Thursday, November 29, 2018

Booknotes: Embattled Freedom

New Arrival:
Embattled Freedom: Journeys through the Civil War’s Slave Refugee Camps
  by Amy Murrell Taylor (UNC Press, 2018).

Long before the Emancipation Proclamation went into effect, wherever Union armies and navies went in the southern and border states slavery was put on the practical path to extinction. During the war years, an estimated 500,000 enslaved persons took the opportunity that nearby military operations afforded them to flee to Union lines for freedom and protection. Similar to what happened to the medical services when confronted and overwhelmed with the realities of camp sicknesses and the mass casualties of the battlefield, the military authorities tasked with running refugee camps were ill-prepared to house and care for the mass of humanity. Lack of resources, the inherent limitations of mid-nineteenth century medical knowledge, and sometimes neglect often meant that the camps that were set up to shelter ex-slaves became rife with disease and death. But the camps were certainly more than that to all involved, and Amy Murrell Taylor's Embattled Freedom: Journeys through the Civil War’s Slave Refugee Camps examines the full breadth of the refugee camp experience and the meaning those places had to their inhabitants and their aspirations for more permanent freedom.

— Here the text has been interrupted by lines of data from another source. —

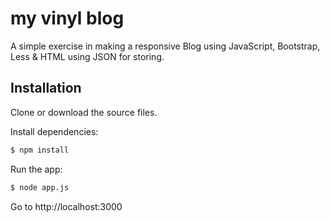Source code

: # my vinyl blog
A simple exercise in making a responsive Blog using JavaScript, Bootstrap, Less & HTML using JSON for storing.

## Installation
Clone or download the source files.

Install dependencies:
```sh
$ npm install
```
Run the app:
```sh
$ node app.js
```
Go to http://localhost:3000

From the description: "Drawing on an extraordinary survey of slave refugee camps throughout the country, Embattled Freedom reveals as never before the everyday experiences of these refugees from slavery as they made their way through the vast landscape of army-supervised camps that emerged during the war. Amy Murrell Taylor vividly reconstructs the human world of wartime emancipation, taking readers inside military-issued tents and makeshift towns, through commissary warehouses and active combat, and into the realities of individuals and families struggling to survive physically as well as spiritually. Narrating their journeys in and out of the confines of the camps, Taylor shows in often gripping detail how the most basic necessities of life were elemental to a former slave's quest for freedom and full citizenship."

The author integrates a multitude of personal histories into her narrative. "The stories of individuals--storekeepers, a laundress, and a minister among them--anchor this ambitious and wide-ranging history and demonstrate with new clarity how contingent the slaves' pursuit of freedom was on the rhythms and culture of military life. Taylor brings new insight into the enormous risks taken by formerly enslaved people to find freedom in the midst of the nation's most destructive war."